## [TASK INSTRUCTIONS]
Starting at the line that holds "7. Data Validations", transcribe every line to the end of the data exactly; include no other lines.

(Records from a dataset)
-- Opening Marker --

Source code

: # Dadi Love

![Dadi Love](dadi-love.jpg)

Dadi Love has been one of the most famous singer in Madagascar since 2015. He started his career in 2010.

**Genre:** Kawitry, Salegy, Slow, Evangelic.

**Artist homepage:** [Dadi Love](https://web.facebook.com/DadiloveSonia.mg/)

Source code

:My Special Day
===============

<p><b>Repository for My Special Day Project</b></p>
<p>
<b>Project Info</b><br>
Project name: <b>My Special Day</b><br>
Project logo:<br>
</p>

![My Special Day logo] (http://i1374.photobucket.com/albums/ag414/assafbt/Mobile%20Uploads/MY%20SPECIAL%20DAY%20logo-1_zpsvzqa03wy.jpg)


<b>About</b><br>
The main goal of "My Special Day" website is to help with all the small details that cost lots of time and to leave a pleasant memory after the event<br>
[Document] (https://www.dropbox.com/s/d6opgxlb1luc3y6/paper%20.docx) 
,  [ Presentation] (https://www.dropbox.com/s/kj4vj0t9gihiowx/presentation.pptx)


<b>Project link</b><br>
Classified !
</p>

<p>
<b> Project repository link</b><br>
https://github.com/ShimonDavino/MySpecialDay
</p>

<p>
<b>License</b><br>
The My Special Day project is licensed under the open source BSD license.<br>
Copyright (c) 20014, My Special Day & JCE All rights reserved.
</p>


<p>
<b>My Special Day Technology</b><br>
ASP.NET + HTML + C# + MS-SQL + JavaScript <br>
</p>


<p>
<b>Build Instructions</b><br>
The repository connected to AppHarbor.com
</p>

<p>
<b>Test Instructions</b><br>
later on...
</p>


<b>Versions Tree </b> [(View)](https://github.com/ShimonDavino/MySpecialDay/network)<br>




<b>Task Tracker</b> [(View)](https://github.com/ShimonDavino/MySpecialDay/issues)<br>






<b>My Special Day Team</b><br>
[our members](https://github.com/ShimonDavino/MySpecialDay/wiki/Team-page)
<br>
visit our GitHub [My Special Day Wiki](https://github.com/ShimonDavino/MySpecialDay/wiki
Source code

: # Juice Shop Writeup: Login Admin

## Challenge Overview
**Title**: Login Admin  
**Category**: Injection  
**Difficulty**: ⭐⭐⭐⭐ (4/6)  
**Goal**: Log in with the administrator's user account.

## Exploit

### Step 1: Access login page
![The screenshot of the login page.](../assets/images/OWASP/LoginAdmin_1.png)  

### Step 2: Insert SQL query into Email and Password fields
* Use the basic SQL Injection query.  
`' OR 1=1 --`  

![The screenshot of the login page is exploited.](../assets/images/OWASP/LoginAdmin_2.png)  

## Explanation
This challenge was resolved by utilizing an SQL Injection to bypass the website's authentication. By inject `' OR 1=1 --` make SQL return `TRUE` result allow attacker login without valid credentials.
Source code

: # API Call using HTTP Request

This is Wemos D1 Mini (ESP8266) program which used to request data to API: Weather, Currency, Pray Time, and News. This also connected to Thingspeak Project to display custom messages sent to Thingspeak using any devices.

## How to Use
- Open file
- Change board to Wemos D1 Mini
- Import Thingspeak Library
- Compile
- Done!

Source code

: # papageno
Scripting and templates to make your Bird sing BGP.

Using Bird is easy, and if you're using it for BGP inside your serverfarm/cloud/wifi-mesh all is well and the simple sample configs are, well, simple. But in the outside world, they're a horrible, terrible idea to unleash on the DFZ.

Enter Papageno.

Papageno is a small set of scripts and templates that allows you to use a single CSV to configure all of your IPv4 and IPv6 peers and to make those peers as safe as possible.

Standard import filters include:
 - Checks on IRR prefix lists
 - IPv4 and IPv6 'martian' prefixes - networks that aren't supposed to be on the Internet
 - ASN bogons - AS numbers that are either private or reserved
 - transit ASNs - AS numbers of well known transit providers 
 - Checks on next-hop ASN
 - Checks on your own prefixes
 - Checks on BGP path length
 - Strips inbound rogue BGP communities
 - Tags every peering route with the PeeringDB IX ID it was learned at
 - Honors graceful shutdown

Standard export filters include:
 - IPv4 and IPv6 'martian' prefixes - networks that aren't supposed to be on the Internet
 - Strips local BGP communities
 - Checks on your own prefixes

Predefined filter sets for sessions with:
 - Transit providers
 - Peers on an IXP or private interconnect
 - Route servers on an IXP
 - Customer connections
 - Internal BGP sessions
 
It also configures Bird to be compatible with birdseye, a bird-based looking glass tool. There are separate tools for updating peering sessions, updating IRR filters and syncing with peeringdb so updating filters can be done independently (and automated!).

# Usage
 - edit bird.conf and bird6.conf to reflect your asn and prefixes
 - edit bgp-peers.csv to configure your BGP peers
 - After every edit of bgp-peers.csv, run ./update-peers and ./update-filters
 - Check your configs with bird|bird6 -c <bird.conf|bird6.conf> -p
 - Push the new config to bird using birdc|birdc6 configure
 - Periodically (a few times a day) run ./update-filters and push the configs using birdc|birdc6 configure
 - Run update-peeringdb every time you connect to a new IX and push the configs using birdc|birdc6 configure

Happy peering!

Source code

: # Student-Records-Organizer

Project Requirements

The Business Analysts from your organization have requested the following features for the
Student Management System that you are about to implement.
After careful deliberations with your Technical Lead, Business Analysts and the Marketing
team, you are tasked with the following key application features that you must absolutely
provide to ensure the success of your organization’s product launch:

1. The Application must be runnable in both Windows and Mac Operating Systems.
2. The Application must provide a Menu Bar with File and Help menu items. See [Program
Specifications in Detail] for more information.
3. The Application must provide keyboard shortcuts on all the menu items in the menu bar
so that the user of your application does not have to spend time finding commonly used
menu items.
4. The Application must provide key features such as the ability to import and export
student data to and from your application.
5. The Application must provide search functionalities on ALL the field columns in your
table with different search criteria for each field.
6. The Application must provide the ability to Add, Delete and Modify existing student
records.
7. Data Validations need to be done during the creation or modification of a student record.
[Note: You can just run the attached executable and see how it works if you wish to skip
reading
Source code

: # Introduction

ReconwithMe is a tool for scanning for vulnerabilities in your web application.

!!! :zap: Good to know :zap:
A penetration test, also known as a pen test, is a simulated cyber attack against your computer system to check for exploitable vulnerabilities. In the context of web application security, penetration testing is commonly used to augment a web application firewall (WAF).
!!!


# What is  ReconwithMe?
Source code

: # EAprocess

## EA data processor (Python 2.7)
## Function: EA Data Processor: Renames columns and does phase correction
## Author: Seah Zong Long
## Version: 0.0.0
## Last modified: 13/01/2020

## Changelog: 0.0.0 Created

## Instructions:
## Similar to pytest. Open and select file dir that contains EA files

-- Closing Marker --

## [RESPONSE FOR THIS EXERCISE]
7. Data Validations need to be done during the creation or modification of a student record.
[Note: You can just run the attached executable and see how it works if you wish to skip
reading
Source code

: # Introduction

ReconwithMe is a tool for scanning for vulnerabilities in your web application.

!!! :zap: Good to know :zap:
A penetration test, also known as a pen test, is a simulated cyber attack against your computer system to check for exploitable vulnerabilities. In the context of web application security, penetration testing is commonly used to augment a web application firewall (WAF).
!!!


# What is  ReconwithMe?
Source code

: # EAprocess

## EA data processor (Python 2.7)
## Function: EA Data Processor: Renames columns and does phase correction
## Author: Seah Zong Long
## Version: 0.0.0
## Last modified: 13/01/2020

## Changelog: 0.0.0 Created

## Instructions:
## Similar to pytest. Open and select file dir that contains EA files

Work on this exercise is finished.